この前屋敷の主人と話をした夜から、イノセは不当にとらえられた奴隷たちをなんとかできないか模索していた。ロードピスから、余計なことを言わないようにとは言われていたが、現在進行形で想区の運命が一人の人間の傲慢によって捻じ曲げられているのだ。
自分の運命を勝手に変えられたことに絶望し、カオステラーに変貌した事例は実際にある。いずれ母と同じ『調律』の担い手となるものとして、この事態を放っておくわけにはいかない。だが今の自分に『調律』の力はない以上、一度カオステラーが発生してしまえば打つ手はない。そうなる前に、何としてもカオステラーの誕生を未然に防がなければならない。
そう思って屋敷の奴隷たちに地道に話を聞いて回っていたのだが、大した収穫はなかった。
朝から晩まで働き詰めで話すチャンス自体が少ない中、なんとか時間を確保して話を聞いてみようとしても、誰一人としてまともに相手をしてくれる人はいなかったのだ。
忙しいからと適当にあしらったり、「口より手を動かせ」と怒鳴ってきたり…。
中には、こんなことを言う奴隷もいた。
「『自分の本来の運命』?そんなもの、もうどうしようもないんだよ。じゃあ今から旦那様に『自分は貴方の奴隷になる運命じゃないから開放してくれ』って言えってのか?そんなことできるわけないだろ。一度でも逆らえば、良くてお仕置き。最悪ゴミのように殺されておわりさ。たとえ主人が誰であっても、生きるためには黙って従うしかないんだ。それくらい軽い存在なんだよ。奴隷っていうのは。」
奴隷にとっては自分たちの主人の命令こそが絶対であるとロードピスは言っていた。その言葉通り、自分たちの意思で動こうとする者は一人もいなかった。彼らは自分たちの立場に甘んじて、本来の運命を諦め、受け入れてしまっていたようだった。
これでは周りの協力は得られそうにもない。だからといって、自分ひとりにこの状況をどうにかできる訳がない。『導きの栞』さえあれば、(実際にやるかどうかはともかくとして)主人を力ずくで黙らせて言うことを聞かせることもできなくはないが、肝心の『導きの栞』が手元にないのではどうしようもなかった。
仮にも『調律の巫女』の息子である自分が、この様とは。
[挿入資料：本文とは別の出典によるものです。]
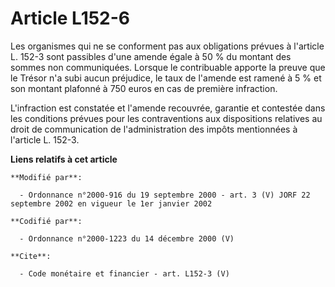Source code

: # Article L152-6

Les organismes qui ne se conforment pas aux obligations prévues à l'article L. 152-3 sont passibles d'une amende égale à 50 %
du montant des sommes non communiquées. Lorsque le contribuable apporte la preuve que le Trésor n'a subi aucun préjudice, le
taux de l'amende est ramené à 5 % et son montant plafonné à 750 euros en cas de première infraction.

L'infraction est constatée et l'amende recouvrée, garantie et contestée dans les conditions prévues pour les contraventions
aux dispositions relatives au droit de communication de l'administration des impôts mentionnées à l'article L. 152-3.

**Liens relatifs à cet article**

	**Modifié par**:

	  - Ordonnance n°2000-916 du 19 septembre 2000 - art. 3 (V) JORF 22 septembre 2002 en vigueur le 1er janvier 2002

	**Codifié par**:

	  - Ordonnance n°2000-1223 du 14 décembre 2000 (V)

	**Cite**:

	  - Code monétaire et financier - art. L152-3 (V)
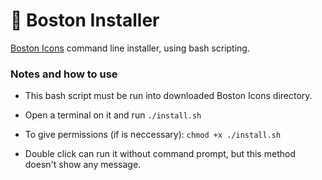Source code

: # 🔽 Boston Installer
[Boston Icons](https://www.opendesktop.org/p/1012402/) command line installer, using bash scripting.

### Notes and how to use

* This bash script must be run into downloaded Boston Icons directory.

* Open a terminal on it and run `./install.sh`

* To give permissions (if is neccessary): `chmod +x ./install.sh`

* Double click can run it without command prompt, but this method doesn't show any message.

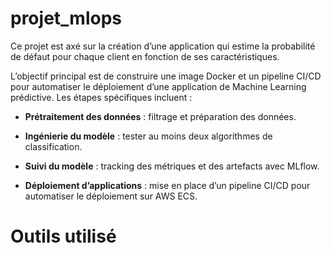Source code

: # projet_mlops

Ce projet est axé sur la création d’une application qui estime la probabilité de défaut pour chaque client en fonction de ses caractéristiques.

L’objectif principal est de construire une image Docker et un pipeline CI/CD pour automatiser le déploiement d’une application de Machine Learning prédictive. Les étapes spécifiques incluent :

-  **Prétraitement des données** : filtrage et préparation des données.

-  **Ingénierie du modèle** : tester au moins deux algorithmes de classification.

-  **Suivi du modèle** : tracking des métriques et des artefacts avec MLflow.

-  **Déploiement d’applications** : mise en place d’un pipeline CI/CD pour automatiser le déploiement sur AWS ECS.


# Outils utilisé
自分の無力さ、迂闊さをただただひたすらに呪うばかりであった。
「おぉ!こんなところにいたか!探したぞ!」
あんまりな状況を省みて頭を痛めているところに聞こえてきたのは、上機嫌な男の声。振り返ってみると、いつもより綺麗な衣服を着た奴隷達。そしてその奴隷達を引き連れた、豪華な服装の『旦那様』の姿がそこにあった。
イノセが不当にこの場所に縛られることになった原因の一つ。よりによって今一番会いたくない人間に目をつけられてしまった。
だが無視をするわけにもいくまい。イノセは必死に感情を殺して主人に応える。
「いかがなさいましたか。旦那様。」
「いやぁなに。客人が来るにあたり、お前にも出迎えに連れていきたいと思ってな。そろそろ来るはずだから、お前も私と共に来てくれ。お前は他の奴隷よりも珍しいからな。客人もきっと腰を抜かして驚くだろうよ!」
この上なく楽しそうに笑う主人。
きっとこれから迎える客人に、イノセのことを見せびらかしたいのだろう。
真っ白な髪と左右で色の違う瞳を持つ人間など、イノセ自身も異様だと思っている。そんな珍しい特徴を持ったイノセのことを客人に自慢したいのだろう。
自分のコレクションを他人に見せて悦に浸るコレクターのように。
その悪意無き傲慢さと罪悪感の無い愚行に、最早吐き気すら催すほどの嫌悪感を示すイノセ。もう何度したか分からない程の歯噛みの後、怒りを必死に押さえながら主人の顔を見る。
「…分かりました。少しお待ちを。」
主人に返答したとき、思わずちょっと険しい顔になってしまったかもしれないと心の片隅で考えるイノセ。しかし主人は気にするどころか、イノセの顔の変化に気づく様子もなく、上機嫌なまま対応する。
「なら早く準備をするといい。ついでに皆にも伝えておいてくれ。今日の客に予定よりも早めに来てもらうことになったとな。」
呑気な笑い声をあげながらその場を去る主人。取り巻きの奴隷達も、主人の後に続いて去っていく。しかも重要なことをさらっと言い残して。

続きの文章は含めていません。